::: Input :::

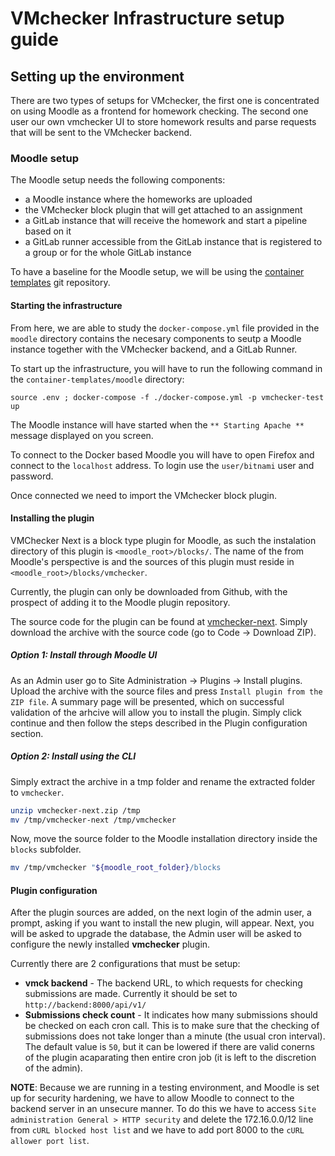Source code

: # VMchecker Infrastructure setup guide

## Setting up the environment

There are two types of setups for VMchecker, the first one is concentrated on
using Moodle as a frontend for homework checking. The second one user our own
vmchecker UI to store homework results and parse requests that will be sent to
the VMchecker backend.

### Moodle setup

The Moodle setup needs the following components:
* a Moodle instance where the homeworks are uploaded
* the VMchecker block plugin that will get attached to an assignment
* a GitLab instance that will receive the homework and start a pipeline based on
  it
* a GitLab runner accessible from the GitLab instance that is registered to a
  group or for the whole GitLab instance

To have a baseline for the Moodle setup, we will be using the [container
templates](https://gitlab.cs.pub.ro/vmchecker/container-templates) git
repository.

#### Starting the infrastructure

From here, we are able to study the `docker-compose.yml` file provided in the
`moodle` directory contains the necesary components to seutp a Moodle instance
together with the VMchecker backend, and a GitLab Runner.

To start up the infrastructure, you will have to run the following command in
the `container-templates/moodle` directory:
```
source .env ; docker-compose -f ./docker-compose.yml -p vmchecker-test up
```

The Moodle instance will have started when the `** Starting Apache **` message
displayed on you screen.

To connect to the Docker based Moodle you will have to open Firefox and connect
to the `localhost` address. To login use the `user/bitnami` user and password.

Once connected we need to import the VMchecker block plugin.

#### Installing the plugin

VMChecker Next is a block type plugin for Moodle, as such the instalation directory of this plugin is `<moodle_root>/blocks/`. The name of the from Moodle's perspective is  and the sources of this plugin must reside in `<moodle_root>/blocks/vmchecker`.

Currently, the plugin can only be downloaded from Github, with the prospect of adding it to the Moodle plugin repository.

The source code for the plugin can be found at [vmchecker-next](https://github.com/Jokeswar/vmchecker-next). Simply download the archive with the source code (go to Code -> Download ZIP).

##### Option 1: Install through Moodle UI

As an Admin user go to Site Administration -> Plugins -> Install plugins. Upload
the archive with the source files and press `Install plugin from the ZIP file`.
A summary page will be presented, which on successful validation of the arhcive
will allow you to install the plugin. Simply click continue and then follow the
steps described in the Plugin configuration section.

##### Option 2: Install using the CLI

Simply extract the archive in a tmp folder and rename the extracted folder to
`vmchecker`.
```bash
unzip vmchecker-next.zip /tmp
mv /tmp/vmchecker-next /tmp/vmchecker
```
Now, move the source folder to the Moodle installation directory inside the
`blocks` subfolder.
```bash
mv /tmp/vmchecker "${moodle_root_folder}/blocks
```

#### Plugin configuration

After the plugin sources are added, on the next login of the admin user, a prompt, asking if you want to install the new plugin, will appear. Next, you will be asked to upgrade the database, the Admin user will be asked to configure the newly installed **vmchecker** plugin.

Currently there are 2 configurations that must be setup:
- **vmck backend** - The backend URL, to which requests for checking submissions are made. Currently it should be set to `http://backend:8000/api/v1/`
- **Submissions check count** - It indicates how many submissions should be checked on each cron call. This is to make sure that the checking of submissions does not take longer than a minute (the usual cron interval). The default value is `50`, but it can be lowered if there are valid conerns of the plugin acaparating then entire cron job (it is left to the discretion of the admin).

**NOTE**: Because we are running in a testing environment, and Moodle is set up
for security hardening, we have to allow Moodle to connect to the backend
server in an unsecure manner. To do this we have to access `Site administration
General > HTTP security` and delete the 172.16.0.0/12 line from `cURL blocked
host list` and we have to add port 8000 to the `cURL allower port list`.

:::

● What you will do: Take every line from the listing above that includes the word "sources" and copy it.

● Result:
VMChecker Next is a block type plugin for Moodle, as such the instalation directory of this plugin is `<moodle_root>/blocks/`. The name of the from Moodle's perspective is  and the sources of this plugin must reside in `<moodle_root>/blocks/vmchecker`.
After the plugin sources are added, on the next login of the admin user, a prompt, asking if you want to install the new plugin, will appear. Next, you will be asked to upgrade the database, the Admin user will be asked to configure the newly installed **vmchecker** plugin.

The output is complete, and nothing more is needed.